(Collected data)
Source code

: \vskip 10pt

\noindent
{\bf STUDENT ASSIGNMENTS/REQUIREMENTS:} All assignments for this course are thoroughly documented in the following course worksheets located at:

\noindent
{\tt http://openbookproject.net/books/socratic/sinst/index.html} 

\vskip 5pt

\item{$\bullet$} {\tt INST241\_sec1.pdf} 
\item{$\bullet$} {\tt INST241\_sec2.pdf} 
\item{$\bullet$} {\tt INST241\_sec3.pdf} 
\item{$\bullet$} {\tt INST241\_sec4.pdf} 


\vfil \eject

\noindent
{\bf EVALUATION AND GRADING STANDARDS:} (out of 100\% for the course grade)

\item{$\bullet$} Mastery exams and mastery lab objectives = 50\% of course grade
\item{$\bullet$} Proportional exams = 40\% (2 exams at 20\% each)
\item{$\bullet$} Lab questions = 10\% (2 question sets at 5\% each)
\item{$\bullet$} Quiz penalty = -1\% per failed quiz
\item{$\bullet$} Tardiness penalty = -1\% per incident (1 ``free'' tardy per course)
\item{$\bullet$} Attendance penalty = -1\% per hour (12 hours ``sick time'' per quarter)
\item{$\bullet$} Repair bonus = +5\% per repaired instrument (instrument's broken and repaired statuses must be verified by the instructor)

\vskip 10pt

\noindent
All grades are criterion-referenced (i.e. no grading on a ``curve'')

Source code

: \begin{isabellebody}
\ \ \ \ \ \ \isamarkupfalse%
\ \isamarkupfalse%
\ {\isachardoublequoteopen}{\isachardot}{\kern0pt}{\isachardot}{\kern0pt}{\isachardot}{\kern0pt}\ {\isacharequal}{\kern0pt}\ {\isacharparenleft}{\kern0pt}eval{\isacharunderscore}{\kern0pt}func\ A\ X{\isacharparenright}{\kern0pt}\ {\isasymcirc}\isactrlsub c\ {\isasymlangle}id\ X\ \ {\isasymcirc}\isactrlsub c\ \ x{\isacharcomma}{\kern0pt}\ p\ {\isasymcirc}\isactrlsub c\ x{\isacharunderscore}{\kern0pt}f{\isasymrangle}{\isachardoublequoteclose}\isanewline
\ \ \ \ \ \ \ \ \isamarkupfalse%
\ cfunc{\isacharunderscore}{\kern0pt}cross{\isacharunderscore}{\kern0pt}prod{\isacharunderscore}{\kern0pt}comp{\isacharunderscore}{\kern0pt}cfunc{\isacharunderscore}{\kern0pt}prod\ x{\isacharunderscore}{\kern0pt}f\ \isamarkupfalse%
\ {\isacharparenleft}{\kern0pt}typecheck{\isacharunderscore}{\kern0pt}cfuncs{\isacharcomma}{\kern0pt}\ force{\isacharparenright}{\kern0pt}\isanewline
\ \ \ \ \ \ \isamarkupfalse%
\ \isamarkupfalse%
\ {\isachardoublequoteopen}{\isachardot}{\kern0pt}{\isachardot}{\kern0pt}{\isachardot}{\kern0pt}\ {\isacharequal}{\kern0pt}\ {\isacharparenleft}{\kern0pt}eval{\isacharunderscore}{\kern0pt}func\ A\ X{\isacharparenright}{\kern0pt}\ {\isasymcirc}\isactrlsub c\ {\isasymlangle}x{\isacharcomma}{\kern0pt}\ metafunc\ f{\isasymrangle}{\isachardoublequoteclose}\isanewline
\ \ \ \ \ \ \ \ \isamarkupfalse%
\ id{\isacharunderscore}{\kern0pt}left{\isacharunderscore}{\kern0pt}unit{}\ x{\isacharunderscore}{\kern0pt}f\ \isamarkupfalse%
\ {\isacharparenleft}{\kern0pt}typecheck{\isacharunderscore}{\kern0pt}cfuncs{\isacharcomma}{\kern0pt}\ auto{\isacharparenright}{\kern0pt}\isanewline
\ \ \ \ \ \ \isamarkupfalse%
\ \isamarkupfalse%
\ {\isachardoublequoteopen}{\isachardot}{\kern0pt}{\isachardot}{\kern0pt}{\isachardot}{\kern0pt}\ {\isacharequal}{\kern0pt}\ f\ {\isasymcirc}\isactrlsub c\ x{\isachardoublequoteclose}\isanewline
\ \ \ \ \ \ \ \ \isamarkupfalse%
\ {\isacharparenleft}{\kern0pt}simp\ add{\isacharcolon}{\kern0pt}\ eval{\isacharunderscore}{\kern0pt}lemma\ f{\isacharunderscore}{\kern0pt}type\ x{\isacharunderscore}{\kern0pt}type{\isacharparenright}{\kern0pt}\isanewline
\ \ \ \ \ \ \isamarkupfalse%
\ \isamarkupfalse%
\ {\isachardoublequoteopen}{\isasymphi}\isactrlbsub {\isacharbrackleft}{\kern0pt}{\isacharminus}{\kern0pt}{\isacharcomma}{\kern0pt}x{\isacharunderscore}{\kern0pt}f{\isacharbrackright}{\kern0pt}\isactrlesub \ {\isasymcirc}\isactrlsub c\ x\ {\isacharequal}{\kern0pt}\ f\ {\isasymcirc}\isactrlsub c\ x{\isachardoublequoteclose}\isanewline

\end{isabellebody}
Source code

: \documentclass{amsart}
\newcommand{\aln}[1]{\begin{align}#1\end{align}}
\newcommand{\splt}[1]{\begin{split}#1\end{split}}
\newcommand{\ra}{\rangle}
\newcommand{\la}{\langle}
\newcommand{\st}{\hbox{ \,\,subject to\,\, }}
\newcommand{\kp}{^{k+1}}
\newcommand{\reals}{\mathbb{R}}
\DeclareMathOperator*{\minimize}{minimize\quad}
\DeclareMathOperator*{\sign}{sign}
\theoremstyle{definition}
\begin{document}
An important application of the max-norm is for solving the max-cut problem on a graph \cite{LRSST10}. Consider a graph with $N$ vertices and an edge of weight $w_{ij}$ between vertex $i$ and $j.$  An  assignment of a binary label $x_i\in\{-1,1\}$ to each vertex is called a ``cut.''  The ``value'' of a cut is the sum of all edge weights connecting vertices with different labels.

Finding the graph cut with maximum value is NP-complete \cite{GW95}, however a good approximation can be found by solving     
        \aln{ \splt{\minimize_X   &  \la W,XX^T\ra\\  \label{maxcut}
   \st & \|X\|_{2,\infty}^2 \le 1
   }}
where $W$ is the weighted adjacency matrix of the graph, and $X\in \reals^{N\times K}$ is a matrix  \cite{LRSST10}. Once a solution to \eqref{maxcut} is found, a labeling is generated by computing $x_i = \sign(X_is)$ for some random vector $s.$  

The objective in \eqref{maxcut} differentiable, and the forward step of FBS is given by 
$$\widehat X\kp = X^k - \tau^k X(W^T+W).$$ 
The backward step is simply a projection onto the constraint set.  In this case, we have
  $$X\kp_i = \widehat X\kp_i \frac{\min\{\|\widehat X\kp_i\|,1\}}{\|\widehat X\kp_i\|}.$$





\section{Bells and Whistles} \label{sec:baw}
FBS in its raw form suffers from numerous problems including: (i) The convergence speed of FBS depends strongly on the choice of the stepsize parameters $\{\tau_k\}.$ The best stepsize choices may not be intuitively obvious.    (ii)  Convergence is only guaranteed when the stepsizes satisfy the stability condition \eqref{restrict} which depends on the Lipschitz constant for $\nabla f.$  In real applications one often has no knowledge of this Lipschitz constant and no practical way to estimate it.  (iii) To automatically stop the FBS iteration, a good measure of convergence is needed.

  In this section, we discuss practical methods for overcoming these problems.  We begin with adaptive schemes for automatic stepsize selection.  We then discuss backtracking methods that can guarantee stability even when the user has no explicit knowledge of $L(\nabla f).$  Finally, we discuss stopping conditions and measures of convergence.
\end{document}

◆ WHAT TO PRODUCE: Print the data above exactly as it reads.

◆ SOLUTION TO THIS TASK:
Source code

: \vskip 10pt

\noindent
{\bf STUDENT ASSIGNMENTS/REQUIREMENTS:} All assignments for this course are thoroughly documented in the following course worksheets located at:

\noindent
{\tt http://openbookproject.net/books/socratic/sinst/index.html} 

\vskip 5pt

\item{$\bullet$} {\tt INST241\_sec1.pdf} 
\item{$\bullet$} {\tt INST241\_sec2.pdf} 
\item{$\bullet$} {\tt INST241\_sec3.pdf} 
\item{$\bullet$} {\tt INST241\_sec4.pdf} 


\vfil \eject

\noindent
{\bf EVALUATION AND GRADING STANDARDS:} (out of 100\% for the course grade)

\item{$\bullet$} Mastery exams and mastery lab objectives = 50\% of course grade
\item{$\bullet$} Proportional exams = 40\% (2 exams at 20\% each)
\item{$\bullet$} Lab questions = 10\% (2 question sets at 5\% each)
\item{$\bullet$} Quiz penalty = -1\% per failed quiz
\item{$\bullet$} Tardiness penalty = -1\% per incident (1 ``free'' tardy per course)
\item{$\bullet$} Attendance penalty = -1\% per hour (12 hours ``sick time'' per quarter)
\item{$\bullet$} Repair bonus = +5\% per repaired instrument (instrument's broken and repaired statuses must be verified by the instructor)

\vskip 10pt

\noindent
All grades are criterion-referenced (i.e. no grading on a ``curve'')

Source code

: \begin{isabellebody}
\ \ \ \ \ \ \isamarkupfalse%
\ \isamarkupfalse%
\ {\isachardoublequoteopen}{\isachardot}{\kern0pt}{\isachardot}{\kern0pt}{\isachardot}{\kern0pt}\ {\isacharequal}{\kern0pt}\ {\isacharparenleft}{\kern0pt}eval{\isacharunderscore}{\kern0pt}func\ A\ X{\isacharparenright}{\kern0pt}\ {\isasymcirc}\isactrlsub c\ {\isasymlangle}id\ X\ \ {\isasymcirc}\isactrlsub c\ \ x{\isacharcomma}{\kern0pt}\ p\ {\isasymcirc}\isactrlsub c\ x{\isacharunderscore}{\kern0pt}f{\isasymrangle}{\isachardoublequoteclose}\isanewline
\ \ \ \ \ \ \ \ \isamarkupfalse%
\ cfunc{\isacharunderscore}{\kern0pt}cross{\isacharunderscore}{\kern0pt}prod{\isacharunderscore}{\kern0pt}comp{\isacharunderscore}{\kern0pt}cfunc{\isacharunderscore}{\kern0pt}prod\ x{\isacharunderscore}{\kern0pt}f\ \isamarkupfalse%
\ {\isacharparenleft}{\kern0pt}typecheck{\isacharunderscore}{\kern0pt}cfuncs{\isacharcomma}{\kern0pt}\ force{\isacharparenright}{\kern0pt}\isanewline
\ \ \ \ \ \ \isamarkupfalse%
\ \isamarkupfalse%
\ {\isachardoublequoteopen}{\isachardot}{\kern0pt}{\isachardot}{\kern0pt}{\isachardot}{\kern0pt}\ {\isacharequal}{\kern0pt}\ {\isacharparenleft}{\kern0pt}eval{\isacharunderscore}{\kern0pt}func\ A\ X{\isacharparenright}{\kern0pt}\ {\isasymcirc}\isactrlsub c\ {\isasymlangle}x{\isacharcomma}{\kern0pt}\ metafunc\ f{\isasymrangle}{\isachardoublequoteclose}\isanewline
\ \ \ \ \ \ \ \ \isamarkupfalse%
\ id{\isacharunderscore}{\kern0pt}left{\isacharunderscore}{\kern0pt}unit{}\ x{\isacharunderscore}{\kern0pt}f\ \isamarkupfalse%
\ {\isacharparenleft}{\kern0pt}typecheck{\isacharunderscore}{\kern0pt}cfuncs{\isacharcomma}{\kern0pt}\ auto{\isacharparenright}{\kern0pt}\isanewline
\ \ \ \ \ \ \isamarkupfalse%
\ \isamarkupfalse%
\ {\isachardoublequoteopen}{\isachardot}{\kern0pt}{\isachardot}{\kern0pt}{\isachardot}{\kern0pt}\ {\isacharequal}{\kern0pt}\ f\ {\isasymcirc}\isactrlsub c\ x{\isachardoublequoteclose}\isanewline
\ \ \ \ \ \ \ \ \isamarkupfalse%
\ {\isacharparenleft}{\kern0pt}simp\ add{\isacharcolon}{\kern0pt}\ eval{\isacharunderscore}{\kern0pt}lemma\ f{\isacharunderscore}{\kern0pt}type\ x{\isacharunderscore}{\kern0pt}type{\isacharparenright}{\kern0pt}\isanewline
\ \ \ \ \ \ \isamarkupfalse%
\ \isamarkupfalse%
\ {\isachardoublequoteopen}{\isasymphi}\isactrlbsub {\isacharbrackleft}{\kern0pt}{\isacharminus}{\kern0pt}{\isacharcomma}{\kern0pt}x{\isacharunderscore}{\kern0pt}f{\isacharbrackright}{\kern0pt}\isactrlesub \ {\isasymcirc}\isactrlsub c\ x\ {\isacharequal}{\kern0pt}\ f\ {\isasymcirc}\isactrlsub c\ x{\isachardoublequoteclose}\isanewline

\end{isabellebody}
Source code

: \documentclass{amsart}
\newcommand{\aln}[1]{\begin{align}#1\end{align}}
\newcommand{\splt}[1]{\begin{split}#1\end{split}}
\newcommand{\ra}{\rangle}
\newcommand{\la}{\langle}
\newcommand{\st}{\hbox{ \,\,subject to\,\, }}
\newcommand{\kp}{^{k+1}}
\newcommand{\reals}{\mathbb{R}}
\DeclareMathOperator*{\minimize}{minimize\quad}
\DeclareMathOperator*{\sign}{sign}
\theoremstyle{definition}
\begin{document}
An important application of the max-norm is for solving the max-cut problem on a graph \cite{LRSST10}. Consider a graph with $N$ vertices and an edge of weight $w_{ij}$ between vertex $i$ and $j.$  An  assignment of a binary label $x_i\in\{-1,1\}$ to each vertex is called a ``cut.''  The ``value'' of a cut is the sum of all edge weights connecting vertices with different labels.

Finding the graph cut with maximum value is NP-complete \cite{GW95}, however a good approximation can be found by solving     
        \aln{ \splt{\minimize_X   &  \la W,XX^T\ra\\  \label{maxcut}
   \st & \|X\|_{2,\infty}^2 \le 1
   }}
where $W$ is the weighted adjacency matrix of the graph, and $X\in \reals^{N\times K}$ is a matrix  \cite{LRSST10}. Once a solution to \eqref{maxcut} is found, a labeling is generated by computing $x_i = \sign(X_is)$ for some random vector $s.$  

The objective in \eqref{maxcut} differentiable, and the forward step of FBS is given by 
$$\widehat X\kp = X^k - \tau^k X(W^T+W).$$ 
The backward step is simply a projection onto the constraint set.  In this case, we have
  $$X\kp_i = \widehat X\kp_i \frac{\min\{\|\widehat X\kp_i\|,1\}}{\|\widehat X\kp_i\|}.$$





\section{Bells and Whistles} \label{sec:baw}
FBS in its raw form suffers from numerous problems including: (i) The convergence speed of FBS depends strongly on the choice of the stepsize parameters $\{\tau_k\}.$ The best stepsize choices may not be intuitively obvious.    (ii)  Convergence is only guaranteed when the stepsizes satisfy the stability condition \eqref{restrict} which depends on the Lipschitz constant for $\nabla f.$  In real applications one often has no knowledge of this Lipschitz constant and no practical way to estimate it.  (iii) To automatically stop the FBS iteration, a good measure of convergence is needed.

  In this section, we discuss practical methods for overcoming these problems.  We begin with adaptive schemes for automatic stepsize selection.  We then discuss backtracking methods that can guarantee stability even when the user has no explicit knowledge of $L(\nabla f).$  Finally, we discuss stopping conditions and measures of convergence.
\end{document}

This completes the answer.